The planning process determines whether the use or development of land is appropriate. For example whether a subdivision is allowed in a particular area.

The building permit process ensures what you are building is safe and meets the relevant standards and regulations. 

In some cases, you may need both.

Steps in the planning process

Your application has been received. It may be waiting for payment and will be allocated to a planner.

Your application is being assessed to determine if enough information has been provided (including all documents), the application fee has been paid and if the application must be referred to external authorities (eg Melbourne Water etc). If no further information is needed, the application will go straight to advertising.

We’re waiting for more information from the applicant. The applicant will be given a timeframe to send us the information.This can be extended if necessary.

The planer will assess the information to make sure all the necessary information has been received.

The application is now being advertised. Letters have been sent to surrounding properties and the information is shown in Track. Advertising runs for 16 days.

The Planner will review submissions, review key issues and discuss conditions.

The planner will write the final report, forward to the Co-Signer for approval and finalise the report.

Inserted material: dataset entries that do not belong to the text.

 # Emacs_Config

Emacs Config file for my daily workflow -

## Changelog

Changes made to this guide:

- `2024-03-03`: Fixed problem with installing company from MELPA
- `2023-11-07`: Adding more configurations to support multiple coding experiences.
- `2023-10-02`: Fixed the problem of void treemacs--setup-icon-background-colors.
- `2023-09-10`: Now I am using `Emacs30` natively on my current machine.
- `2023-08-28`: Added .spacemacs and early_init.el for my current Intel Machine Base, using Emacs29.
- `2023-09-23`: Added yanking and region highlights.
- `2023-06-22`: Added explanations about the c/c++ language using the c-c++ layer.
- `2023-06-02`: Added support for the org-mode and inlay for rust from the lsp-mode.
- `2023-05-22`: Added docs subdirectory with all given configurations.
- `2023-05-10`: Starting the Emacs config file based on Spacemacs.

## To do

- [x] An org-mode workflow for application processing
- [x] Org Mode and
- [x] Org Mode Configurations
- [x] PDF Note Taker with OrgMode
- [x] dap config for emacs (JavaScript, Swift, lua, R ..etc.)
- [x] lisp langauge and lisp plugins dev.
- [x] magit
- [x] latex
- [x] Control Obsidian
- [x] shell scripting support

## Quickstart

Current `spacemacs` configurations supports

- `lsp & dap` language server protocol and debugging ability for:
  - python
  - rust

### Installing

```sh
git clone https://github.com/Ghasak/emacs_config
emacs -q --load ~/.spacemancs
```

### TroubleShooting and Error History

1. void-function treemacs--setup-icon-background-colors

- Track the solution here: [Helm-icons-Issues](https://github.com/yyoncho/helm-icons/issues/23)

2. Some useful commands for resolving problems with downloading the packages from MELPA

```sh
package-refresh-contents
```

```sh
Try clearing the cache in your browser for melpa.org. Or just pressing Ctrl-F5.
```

Depending on the decision you may see the following:

  • Decided (Approved) - The application has been approved and the permit and endorsed plans are available on Track

  • Decided (Amended plans required) - The planning permit has been approved and is available on Track, however amended plans will need to be provided for endorsement.

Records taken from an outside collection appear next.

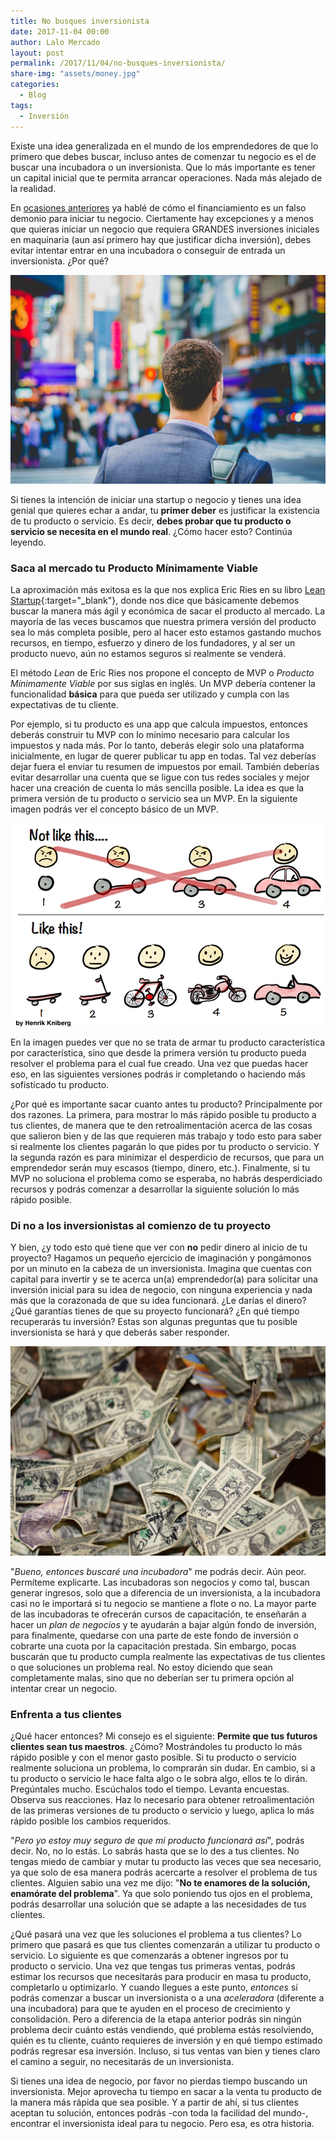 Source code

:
 ```yaml
---
title: No busques inversionista 
date: 2017-11-04 00:00
author: Lalo Mercado
layout: post
permalink: /2017/11/04/no-busques-inversionista/
share-img: "assets/money.jpg"
categories:
  - Blog
tags:
  - Inversión
---
```

Existe una idea generalizada en el mundo de los emprendedores de que lo primero que debes buscar, incluso antes de comenzar tu negocio es el de buscar una incubadora o un inversionista. Que lo más importante es tener un capital inicial que te permita arrancar operaciones. Nada más alejado de la realidad.

En [ocasiones anteriores](/2015/06/04/5-falsos-demonios-que-impiden-emprender/) ya hablé de cómo el financiamiento es un falso demonio para iniciar tu negocio. Ciertamente hay excepciones y a menos que quieras iniciar un negocio que requiera GRANDES inversiones iniciales en maquinaria (aun así primero hay que justificar dicha inversión), debes evitar intentar entrar en una incubadora o conseguir de entrada un inversionista. ¿Por qué?

![Emprendedor](/assets/emprendedor1.jpg)

Si tienes la intención de iniciar una startup o negocio y tienes una idea genial que quieres echar a andar, tu __primer deber__ es justificar la existencia de tu producto o servicio. Es decir, __debes probar que tu producto o servicio se necesita en el mundo real__. ¿Cómo hacer esto? Continúa leyendo.

### Saca al mercado tu Producto Mínimamente Viable
La aproximación más exitosa es la que nos explica Eric Ries en su libro [Lean Startup](http://amzn.to/2zkkcG4){:target="_blank"}, donde nos dice que básicamente debemos buscar la manera más ágil y económica de sacar el producto al mercado. La mayoría de las veces buscamos que nuestra primera versión del producto sea lo más completa posible, pero al hacer esto estamos gastando muchos recursos, en tiempo, esfuerzo y dinero de los fundadores, y al ser un producto nuevo, aún no estamos seguros si realmente se venderá.

El método _Lean_ de Eric Ries nos propone el concepto de MVP o _Producto Mínimamente Viable_ por sus siglas en inglés. Un MVP debería contener la funcionalidad __básica__ para que pueda ser utilizado y cumpla con las expectativas de tu cliente.

Por ejemplo, si tu producto es una app que calcula impuestos, entonces deberás construir tu MVP con lo mínimo necesario para calcular los impuestos y nada más. Por lo tanto, deberás elegir solo una plataforma inicialmente, en lugar de querer publicar tu app en todas. Tal vez deberías dejar fuera el enviar tu resumen de impuestos por email. También deberías evitar desarrollar una cuenta que se ligue con tus redes sociales y mejor hacer una creación de cuenta lo más sencilla posible. La idea es que la primera versión de tu producto o servicio sea un MVP. En la siguiente imagen podrás ver el concepto básico de un MVP.


![MVP](/assets/lean_startup/minimal-viable-product-henrik-kniberg.png)

En la imagen puedes ver que no se trata de armar tu producto característica por característica, sino que desde la primera versión tu producto pueda resolver el problema para el cual fue creado. Una vez que puedas hacer eso, en las siguientes versiones podrás ir completando o haciendo más sofisticado tu producto.

¿Por qué es importante sacar cuanto antes tu producto? Principalmente por dos razones. La primera, para mostrar lo más rápido posible tu producto a tus clientes, de manera que te den retroalimentación acerca de las cosas que salieron bien y de las que requieren más trabajo y todo esto para saber si realmente los clientes pagarán lo que pides por tu producto o servicio. Y la segunda razón es para minimizar el desperdicio de recursos, que para un emprendedor serán muy escasos (tiempo, dinero, etc.). Finalmente, si tu MVP no soluciona el problema como se esperaba, no habrás desperdiciado recursos y podrás comenzar a desarrollar la siguiente solución lo más rápido posible.

### Di no a los inversionistas al comienzo de tu proyecto
Y bien, ¿y todo esto qué tiene que ver con __no__ pedir dinero al inicio de tu proyecto? Hagamos un pequeño ejercicio de imaginación y pongámonos por un minuto en la cabeza de un inversionista. Imagina que cuentas con capital para invertir y se te acerca un(a) emprendedor(a) para solicitar una inversión inicial para su idea de negocio, con ninguna experiencia y nada más que la corazonada de que su idea funcionará. ¿Le darías el dinero? ¿Qué garantías tienes de que su proyecto funcionará? ¿En qué tiempo recuperarás tu inversión? Estas son algunas preguntas que tu posible inversionista se hará y que deberás saber responder.

![Dinero](/assets/money.jpg)

"_Bueno, entonces buscaré una incubadora_" me podrás decir. Aún peor. Permíteme explicarte. Las incubadoras son negocios y como tal, buscan generar ingresos, solo que a diferencia de un inversionista, a la incubadora casi no le importará si tu negocio se mantiene a flote o no. La mayor parte de las incubadoras te ofrecerán cursos de capacitación, te enseñarán a hacer un _plan de negocios_ y te ayudarán a bajar algún fondo de inversión, para finalmente, quedarse con una parte de este fondo de inversión o cobrarte una cuota por la capacitación prestada. Sin embargo, pocas buscarán que tu producto cumpla realmente las expectativas de tus clientes o que soluciones un problema real. No estoy diciendo que sean completamente malas, sino que no deberían ser tu primera opción al intentar crear un negocio.

### Enfrenta a tus clientes
¿Qué hacer entonces? Mi consejo es el siguiente: __Permite que tus futuros clientes sean tus maestros__. ¿Cómo? Mostrándoles tu producto lo más rápido posible y con el menor gasto posible. Si tu producto o servicio realmente soluciona un problema, lo comprarán sin dudar. En cambio, si a tu producto o servicio le hace falta algo o le sobra algo, ellos te lo dirán. Pregúntales mucho. Escúchalos todo el tiempo. Levanta encuestas. Observa sus reacciones. Haz lo necesario para obtener retroalimentación de las primeras versiones de tu producto o servicio y luego, aplica lo más rápido posible los cambios requeridos.

"_Pero yo estoy muy seguro de que mi producto funcionará así_", podrás decir. No, no lo estás. Lo sabrás hasta que se lo des a tus clientes. No tengas miedo de cambiar y mutar tu producto las veces que sea necesario, ya que solo de esa manera podrás acercarte a resolver el problema de tus clientes. Alguien sabio una vez me dijo: "__No te enamores de la solución, enamórate del problema__". Ya que solo poniendo tus ojos en el problema, podrás desarrollar una solución que se adapte a las necesidades de tus clientes.

¿Qué pasará una vez que les soluciones el problema a tus clientes? Lo primero que pasará es que tus clientes comenzarán a utilizar tu producto o servicio. Lo siguiente es que comenzarás a obtener ingresos por tu producto o servicio. Una vez que tengas tus primeras ventas, podrás estimar los recursos que necesitarás para producir en masa tu producto, completarlo u optimizarlo. Y cuando llegues a este punto, _entonces_ sí podrás comenzar a buscar un inversionista o a una _aceleradora_ (diferente a una incubadora) para que te ayuden en el proceso de crecimiento y consolidación. Pero a diferencia de la etapa anterior podrás sin ningún problema decir cuánto estás vendiendo, qué problema estás resolviendo, quién es tu cliente, cuánto requieres de inversión y en qué tiempo estimado podrás regresar esa inversión. Incluso, si tus ventas van bien y tienes claro el camino a seguir, no necesitarás de un inversionista.

Si tienes una idea de negocio, por favor no pierdas tiempo buscando un inversionista. Mejor aprovecha tu tiempo en sacar a la venta tu producto de la manera más rápida que sea posible. Y a partir de ahí, si tus clientes aceptan tu solución, entonces podrás -con toda la facilidad del mundo-, encontrar el inversionista ideal para tu negocio. Pero esa, es otra historia.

  • Decided (Refused) - The proposal has been refused by Council

  • Decided ( No permit required) - The application has been assessed and a permit is not required.

 

A notice of decision is issued to everyone who objected. If approved by Council, an no appeals are lodged to VCAT within 21 days, a permit will be issued. If an appeal is made, the proposal must go to VCAT.

If an appeal has been lodged with VCAT, the following may occur;

  • Decided - Refused by VCAT - VCAT have made the final decision to refuse the proposal.

  • Decided - VCAT approved - VCAT have made the final decision to approve the proposal

  • Decided - VCAT approved, amended plans required - The proposal has been approved, however amended plans are required for endorsement.